TASK OBJECTIVE » Copy each line of the data that has "htmlText" in it.

[Stored data entries]
[Start of section]
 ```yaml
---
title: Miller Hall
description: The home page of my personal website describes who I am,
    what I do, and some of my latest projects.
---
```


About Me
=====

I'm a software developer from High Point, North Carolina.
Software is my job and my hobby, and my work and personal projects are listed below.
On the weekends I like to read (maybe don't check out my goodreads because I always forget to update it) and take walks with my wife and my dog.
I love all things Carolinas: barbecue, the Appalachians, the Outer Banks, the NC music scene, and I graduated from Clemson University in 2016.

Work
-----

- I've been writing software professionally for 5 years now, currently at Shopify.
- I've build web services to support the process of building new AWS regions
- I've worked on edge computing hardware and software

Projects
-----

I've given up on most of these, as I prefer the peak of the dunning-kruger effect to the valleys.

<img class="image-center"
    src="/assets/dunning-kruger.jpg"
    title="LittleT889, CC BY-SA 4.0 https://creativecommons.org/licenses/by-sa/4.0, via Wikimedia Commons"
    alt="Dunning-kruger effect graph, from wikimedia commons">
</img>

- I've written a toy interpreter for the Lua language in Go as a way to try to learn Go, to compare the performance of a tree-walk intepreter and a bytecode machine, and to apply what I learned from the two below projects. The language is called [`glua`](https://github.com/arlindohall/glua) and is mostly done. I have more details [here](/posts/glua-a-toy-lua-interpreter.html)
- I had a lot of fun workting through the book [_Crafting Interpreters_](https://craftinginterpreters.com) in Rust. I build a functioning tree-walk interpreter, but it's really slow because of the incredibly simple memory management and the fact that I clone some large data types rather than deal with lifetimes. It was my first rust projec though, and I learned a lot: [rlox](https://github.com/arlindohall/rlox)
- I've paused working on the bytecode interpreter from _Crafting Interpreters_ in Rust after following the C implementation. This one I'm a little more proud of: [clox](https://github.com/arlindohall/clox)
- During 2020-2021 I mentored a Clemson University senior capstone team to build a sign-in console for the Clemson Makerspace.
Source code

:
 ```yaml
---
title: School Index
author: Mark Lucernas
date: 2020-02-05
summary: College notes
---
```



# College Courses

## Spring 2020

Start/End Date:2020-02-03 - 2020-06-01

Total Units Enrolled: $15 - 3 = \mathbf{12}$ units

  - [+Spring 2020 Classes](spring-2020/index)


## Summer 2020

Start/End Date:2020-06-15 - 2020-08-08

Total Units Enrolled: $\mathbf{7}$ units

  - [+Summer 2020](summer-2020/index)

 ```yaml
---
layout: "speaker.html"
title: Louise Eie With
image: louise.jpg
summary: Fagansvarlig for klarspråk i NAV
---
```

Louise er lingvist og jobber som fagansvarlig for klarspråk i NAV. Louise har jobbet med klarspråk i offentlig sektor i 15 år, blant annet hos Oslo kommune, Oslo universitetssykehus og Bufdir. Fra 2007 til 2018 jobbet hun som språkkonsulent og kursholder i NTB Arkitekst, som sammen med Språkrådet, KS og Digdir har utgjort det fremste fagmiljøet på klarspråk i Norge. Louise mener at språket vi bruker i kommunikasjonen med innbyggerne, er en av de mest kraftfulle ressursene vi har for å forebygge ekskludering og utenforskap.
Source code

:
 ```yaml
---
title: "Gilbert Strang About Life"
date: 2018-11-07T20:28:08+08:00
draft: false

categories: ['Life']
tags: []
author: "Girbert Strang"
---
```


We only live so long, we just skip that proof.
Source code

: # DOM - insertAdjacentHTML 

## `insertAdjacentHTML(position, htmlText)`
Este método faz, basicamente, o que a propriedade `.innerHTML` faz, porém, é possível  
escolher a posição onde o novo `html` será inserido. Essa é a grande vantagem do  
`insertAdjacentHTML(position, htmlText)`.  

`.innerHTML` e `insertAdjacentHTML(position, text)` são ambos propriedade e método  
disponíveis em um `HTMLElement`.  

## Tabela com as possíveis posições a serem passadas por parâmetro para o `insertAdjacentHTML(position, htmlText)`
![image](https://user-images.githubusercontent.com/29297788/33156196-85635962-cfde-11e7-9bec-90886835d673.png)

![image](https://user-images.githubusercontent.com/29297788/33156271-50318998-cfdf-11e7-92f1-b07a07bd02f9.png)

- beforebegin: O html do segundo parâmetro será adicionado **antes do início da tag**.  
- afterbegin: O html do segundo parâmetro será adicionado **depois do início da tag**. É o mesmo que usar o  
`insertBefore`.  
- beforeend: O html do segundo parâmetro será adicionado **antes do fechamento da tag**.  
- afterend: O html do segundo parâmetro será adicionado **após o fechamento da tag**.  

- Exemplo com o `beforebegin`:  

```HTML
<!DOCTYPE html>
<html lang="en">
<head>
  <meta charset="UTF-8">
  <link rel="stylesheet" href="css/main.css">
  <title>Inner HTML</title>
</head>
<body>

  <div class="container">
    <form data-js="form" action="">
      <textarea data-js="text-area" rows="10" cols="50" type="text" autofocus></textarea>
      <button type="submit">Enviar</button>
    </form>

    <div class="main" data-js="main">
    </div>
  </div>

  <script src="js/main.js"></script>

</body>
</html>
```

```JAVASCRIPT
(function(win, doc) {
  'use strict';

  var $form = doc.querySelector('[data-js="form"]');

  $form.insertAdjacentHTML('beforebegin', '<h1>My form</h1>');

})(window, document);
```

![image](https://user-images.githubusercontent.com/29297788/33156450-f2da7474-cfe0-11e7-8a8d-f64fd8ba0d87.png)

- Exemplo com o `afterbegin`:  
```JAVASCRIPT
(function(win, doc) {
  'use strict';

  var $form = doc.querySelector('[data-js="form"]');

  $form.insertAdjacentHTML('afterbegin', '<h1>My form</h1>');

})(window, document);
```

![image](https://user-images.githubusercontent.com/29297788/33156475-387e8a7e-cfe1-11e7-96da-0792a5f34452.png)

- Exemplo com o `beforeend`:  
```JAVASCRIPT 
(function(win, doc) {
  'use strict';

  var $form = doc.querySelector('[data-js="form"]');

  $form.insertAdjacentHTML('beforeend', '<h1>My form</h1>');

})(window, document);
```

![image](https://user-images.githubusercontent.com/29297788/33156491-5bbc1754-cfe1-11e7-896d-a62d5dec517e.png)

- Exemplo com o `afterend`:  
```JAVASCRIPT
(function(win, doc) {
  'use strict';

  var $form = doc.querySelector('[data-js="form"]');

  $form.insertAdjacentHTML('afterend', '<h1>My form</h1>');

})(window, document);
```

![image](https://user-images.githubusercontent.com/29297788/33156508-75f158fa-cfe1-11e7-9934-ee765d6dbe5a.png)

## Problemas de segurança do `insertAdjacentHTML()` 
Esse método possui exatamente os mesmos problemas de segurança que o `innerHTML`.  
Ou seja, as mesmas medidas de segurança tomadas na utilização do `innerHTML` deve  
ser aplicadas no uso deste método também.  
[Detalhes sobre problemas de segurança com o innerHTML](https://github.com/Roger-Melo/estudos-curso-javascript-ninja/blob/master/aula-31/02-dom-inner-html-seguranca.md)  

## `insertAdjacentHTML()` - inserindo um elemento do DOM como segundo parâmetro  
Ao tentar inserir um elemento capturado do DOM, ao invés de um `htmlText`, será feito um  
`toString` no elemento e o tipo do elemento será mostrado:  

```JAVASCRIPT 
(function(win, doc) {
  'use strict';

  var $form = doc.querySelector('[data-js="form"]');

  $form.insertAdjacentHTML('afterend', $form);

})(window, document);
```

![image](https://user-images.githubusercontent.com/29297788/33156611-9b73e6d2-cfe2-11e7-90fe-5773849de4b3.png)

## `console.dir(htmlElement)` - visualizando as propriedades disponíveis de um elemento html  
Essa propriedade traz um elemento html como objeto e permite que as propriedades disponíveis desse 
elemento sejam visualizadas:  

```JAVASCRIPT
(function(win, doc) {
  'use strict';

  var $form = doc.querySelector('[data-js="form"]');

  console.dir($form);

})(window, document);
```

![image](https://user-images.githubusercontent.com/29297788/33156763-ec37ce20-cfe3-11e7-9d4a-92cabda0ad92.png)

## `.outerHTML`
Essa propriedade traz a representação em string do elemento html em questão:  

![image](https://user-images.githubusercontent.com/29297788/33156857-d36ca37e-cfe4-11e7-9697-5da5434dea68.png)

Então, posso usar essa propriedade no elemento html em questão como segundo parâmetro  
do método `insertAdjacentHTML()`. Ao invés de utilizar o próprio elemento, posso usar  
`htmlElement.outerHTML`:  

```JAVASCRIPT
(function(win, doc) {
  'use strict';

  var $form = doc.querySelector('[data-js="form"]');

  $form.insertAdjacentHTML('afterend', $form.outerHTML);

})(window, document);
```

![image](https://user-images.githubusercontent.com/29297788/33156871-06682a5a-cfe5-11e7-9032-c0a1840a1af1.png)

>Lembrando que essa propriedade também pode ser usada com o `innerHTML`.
[End of section]
PROBLEM SOLUTION »
## `insertAdjacentHTML(position, htmlText)`
`insertAdjacentHTML(position, htmlText)`.  
## Tabela com as possíveis posições a serem passadas por parâmetro para o `insertAdjacentHTML(position, htmlText)`
Ao tentar inserir um elemento capturado do DOM, ao invés de um `htmlText`, será feito um  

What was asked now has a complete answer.